WHAT THE TASK ASKS:
How many lines in these records hold the string "Consciousness"? Reply with the number alone.

[TASK INPUT Boundary: Start]

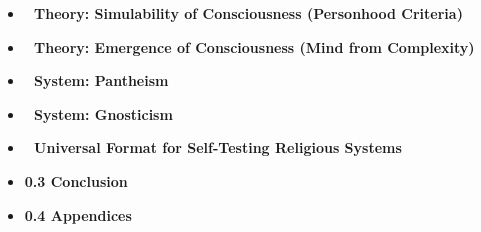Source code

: \documentclass[12pt]{article}
\begin{document}
\begin{itemize}
\item \textbf{🔷 Theory: Simulability of Consciousness (Personhood Criteria)}

\item \textbf{🔷 Theory: Emergence of Consciousness (Mind from Complexity)}

\item \textbf{🔷 System: Pantheism}

\item \textbf{🔷 System: Gnosticism}

\item \textbf{🔷 Universal Format for Self-Testing Religious Systems}

\item \textbf{0.3 Conclusion}

\item \textbf{0.4 Appendices}

\end{itemize}
\end{document}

[TASK INPUT Boundary: End]

PROBLEM SOLUTION:
2